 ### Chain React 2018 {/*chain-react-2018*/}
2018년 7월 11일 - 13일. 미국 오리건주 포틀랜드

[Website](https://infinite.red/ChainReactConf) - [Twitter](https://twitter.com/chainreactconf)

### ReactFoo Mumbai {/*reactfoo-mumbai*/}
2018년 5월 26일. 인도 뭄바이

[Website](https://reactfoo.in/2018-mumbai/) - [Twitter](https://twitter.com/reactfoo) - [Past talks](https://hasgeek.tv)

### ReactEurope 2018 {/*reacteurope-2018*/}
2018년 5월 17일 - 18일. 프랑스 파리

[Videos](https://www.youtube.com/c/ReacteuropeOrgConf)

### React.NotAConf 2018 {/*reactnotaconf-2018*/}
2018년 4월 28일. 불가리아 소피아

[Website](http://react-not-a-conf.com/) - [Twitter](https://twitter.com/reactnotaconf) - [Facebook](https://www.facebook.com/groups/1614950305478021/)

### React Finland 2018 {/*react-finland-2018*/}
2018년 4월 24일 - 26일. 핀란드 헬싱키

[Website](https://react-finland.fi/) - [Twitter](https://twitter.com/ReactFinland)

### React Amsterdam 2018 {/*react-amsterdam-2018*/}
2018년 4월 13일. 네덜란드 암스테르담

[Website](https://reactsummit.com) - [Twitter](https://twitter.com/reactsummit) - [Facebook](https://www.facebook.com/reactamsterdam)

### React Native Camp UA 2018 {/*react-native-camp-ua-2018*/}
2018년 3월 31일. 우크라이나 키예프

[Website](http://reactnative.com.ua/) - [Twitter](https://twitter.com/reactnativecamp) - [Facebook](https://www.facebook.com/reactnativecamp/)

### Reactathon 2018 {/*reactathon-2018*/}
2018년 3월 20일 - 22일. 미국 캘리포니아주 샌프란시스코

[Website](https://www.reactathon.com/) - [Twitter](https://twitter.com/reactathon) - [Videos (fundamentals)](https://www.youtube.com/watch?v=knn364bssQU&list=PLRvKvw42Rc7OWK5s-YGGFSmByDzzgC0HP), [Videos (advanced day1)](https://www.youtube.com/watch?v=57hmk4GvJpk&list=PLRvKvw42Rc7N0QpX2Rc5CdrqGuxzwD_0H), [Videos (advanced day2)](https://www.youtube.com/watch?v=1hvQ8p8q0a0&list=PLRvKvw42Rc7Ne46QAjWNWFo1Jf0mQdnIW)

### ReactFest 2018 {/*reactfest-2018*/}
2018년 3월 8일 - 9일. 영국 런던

==========

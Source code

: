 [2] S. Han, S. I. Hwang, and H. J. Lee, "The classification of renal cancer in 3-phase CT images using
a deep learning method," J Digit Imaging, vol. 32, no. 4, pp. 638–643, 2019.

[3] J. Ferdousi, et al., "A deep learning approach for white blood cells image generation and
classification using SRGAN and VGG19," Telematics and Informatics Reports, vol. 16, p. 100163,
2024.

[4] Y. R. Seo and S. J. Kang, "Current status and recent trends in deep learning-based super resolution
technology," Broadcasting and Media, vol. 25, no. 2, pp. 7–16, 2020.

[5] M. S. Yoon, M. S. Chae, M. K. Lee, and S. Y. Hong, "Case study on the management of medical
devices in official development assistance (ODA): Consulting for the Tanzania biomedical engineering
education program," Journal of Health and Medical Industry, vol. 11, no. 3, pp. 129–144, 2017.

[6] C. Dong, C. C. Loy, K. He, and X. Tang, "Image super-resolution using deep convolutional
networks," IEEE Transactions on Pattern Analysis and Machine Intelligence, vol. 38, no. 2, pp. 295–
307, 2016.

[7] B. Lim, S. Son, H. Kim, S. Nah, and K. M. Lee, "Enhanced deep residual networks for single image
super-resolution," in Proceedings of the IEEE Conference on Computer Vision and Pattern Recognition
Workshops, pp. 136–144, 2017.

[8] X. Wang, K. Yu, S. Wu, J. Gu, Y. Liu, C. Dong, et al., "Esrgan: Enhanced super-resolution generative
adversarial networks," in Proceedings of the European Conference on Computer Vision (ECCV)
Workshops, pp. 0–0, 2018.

==========

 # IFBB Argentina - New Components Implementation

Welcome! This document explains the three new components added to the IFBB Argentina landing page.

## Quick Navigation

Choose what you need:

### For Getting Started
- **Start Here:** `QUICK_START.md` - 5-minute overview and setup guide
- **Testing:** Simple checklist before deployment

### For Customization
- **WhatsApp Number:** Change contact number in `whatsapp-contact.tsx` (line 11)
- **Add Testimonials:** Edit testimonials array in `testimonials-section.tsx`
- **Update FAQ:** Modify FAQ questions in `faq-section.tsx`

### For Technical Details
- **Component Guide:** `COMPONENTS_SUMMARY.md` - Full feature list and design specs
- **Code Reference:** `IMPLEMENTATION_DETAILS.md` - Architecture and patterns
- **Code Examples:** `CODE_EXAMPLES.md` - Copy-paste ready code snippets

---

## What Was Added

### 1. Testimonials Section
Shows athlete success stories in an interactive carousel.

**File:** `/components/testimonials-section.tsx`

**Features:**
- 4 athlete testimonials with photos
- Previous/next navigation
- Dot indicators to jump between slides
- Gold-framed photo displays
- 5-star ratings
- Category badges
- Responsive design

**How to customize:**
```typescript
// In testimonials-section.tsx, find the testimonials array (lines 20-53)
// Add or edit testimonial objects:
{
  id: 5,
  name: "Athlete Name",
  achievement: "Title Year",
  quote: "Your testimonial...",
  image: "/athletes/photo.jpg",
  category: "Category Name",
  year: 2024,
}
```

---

==========

## YOUR GOAL
Within the listing above, tally the lines where the word "deep" occurs and write only the total.

## WRITTEN ANSWER
5